▶ Given data:
☆ ☆ ☆ ☆ ☆ ☆ ☆

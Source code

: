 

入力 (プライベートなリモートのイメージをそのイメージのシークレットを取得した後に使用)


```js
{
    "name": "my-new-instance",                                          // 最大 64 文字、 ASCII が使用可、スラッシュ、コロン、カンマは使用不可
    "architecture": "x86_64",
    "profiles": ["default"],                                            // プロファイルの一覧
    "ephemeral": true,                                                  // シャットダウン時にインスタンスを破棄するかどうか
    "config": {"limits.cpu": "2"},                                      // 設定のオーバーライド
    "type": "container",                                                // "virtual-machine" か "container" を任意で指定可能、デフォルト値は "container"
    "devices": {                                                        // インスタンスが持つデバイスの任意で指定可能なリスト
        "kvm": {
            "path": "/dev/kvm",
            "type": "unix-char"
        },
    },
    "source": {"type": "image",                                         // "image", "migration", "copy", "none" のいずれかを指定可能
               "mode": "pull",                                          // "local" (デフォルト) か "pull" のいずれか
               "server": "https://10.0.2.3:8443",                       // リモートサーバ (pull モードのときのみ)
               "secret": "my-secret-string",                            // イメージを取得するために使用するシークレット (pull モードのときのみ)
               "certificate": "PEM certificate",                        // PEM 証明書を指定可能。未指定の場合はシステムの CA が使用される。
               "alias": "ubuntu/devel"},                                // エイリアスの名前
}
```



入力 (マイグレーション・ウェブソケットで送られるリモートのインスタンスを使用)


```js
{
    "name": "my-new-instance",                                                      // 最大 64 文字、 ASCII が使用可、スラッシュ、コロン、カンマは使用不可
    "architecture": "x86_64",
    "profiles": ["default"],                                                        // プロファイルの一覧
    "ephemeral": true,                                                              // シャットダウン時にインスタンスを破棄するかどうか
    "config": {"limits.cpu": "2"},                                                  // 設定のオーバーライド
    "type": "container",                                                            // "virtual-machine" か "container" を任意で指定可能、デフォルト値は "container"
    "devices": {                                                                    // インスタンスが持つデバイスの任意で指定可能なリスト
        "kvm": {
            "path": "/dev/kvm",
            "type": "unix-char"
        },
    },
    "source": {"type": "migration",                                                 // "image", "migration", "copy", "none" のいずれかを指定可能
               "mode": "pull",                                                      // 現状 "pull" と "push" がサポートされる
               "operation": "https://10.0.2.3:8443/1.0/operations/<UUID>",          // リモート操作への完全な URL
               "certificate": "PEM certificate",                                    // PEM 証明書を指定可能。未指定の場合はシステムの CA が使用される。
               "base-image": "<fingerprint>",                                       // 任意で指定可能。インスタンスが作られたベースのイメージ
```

☆ ☆ ☆ ☆ ☆ ☆ ☆

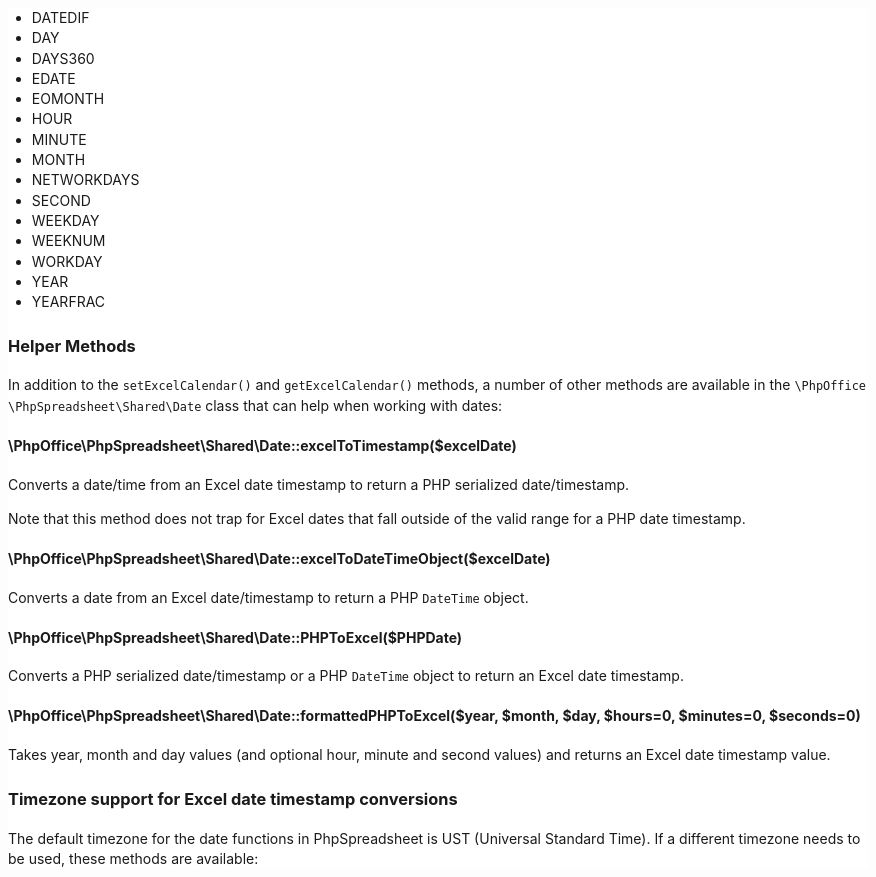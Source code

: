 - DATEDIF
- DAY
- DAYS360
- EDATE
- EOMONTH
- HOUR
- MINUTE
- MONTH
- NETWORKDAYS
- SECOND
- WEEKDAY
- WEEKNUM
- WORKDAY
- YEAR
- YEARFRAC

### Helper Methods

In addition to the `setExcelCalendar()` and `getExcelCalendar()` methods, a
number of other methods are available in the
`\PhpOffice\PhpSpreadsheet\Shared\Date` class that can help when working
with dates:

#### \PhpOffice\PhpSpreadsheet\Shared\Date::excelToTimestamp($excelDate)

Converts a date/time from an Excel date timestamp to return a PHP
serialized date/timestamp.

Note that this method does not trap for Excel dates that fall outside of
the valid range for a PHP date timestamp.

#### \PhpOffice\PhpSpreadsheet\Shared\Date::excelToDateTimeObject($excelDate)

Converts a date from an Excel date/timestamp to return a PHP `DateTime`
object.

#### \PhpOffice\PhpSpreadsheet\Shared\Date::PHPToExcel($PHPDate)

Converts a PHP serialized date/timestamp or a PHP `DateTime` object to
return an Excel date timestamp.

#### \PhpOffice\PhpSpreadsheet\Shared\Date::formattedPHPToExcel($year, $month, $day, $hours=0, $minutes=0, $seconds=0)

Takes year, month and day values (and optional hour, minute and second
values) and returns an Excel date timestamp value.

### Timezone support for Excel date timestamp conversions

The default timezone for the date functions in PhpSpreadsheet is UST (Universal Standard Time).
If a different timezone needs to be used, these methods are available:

☆ ☆ ☆ ☆ ☆ ☆ ☆

▶ Description of the task:
Look through the entries above, and wherever a line holds the string "ASCII", copy it.

▶ Problem solution:
    "name": "my-new-instance",                                          // 最大 64 文字、 ASCII が使用可、スラッシュ、コロン、カンマは使用不可
    "name": "my-new-instance",                                                      // 最大 64 文字、 ASCII が使用可、スラッシュ、コロン、カンマは使用不可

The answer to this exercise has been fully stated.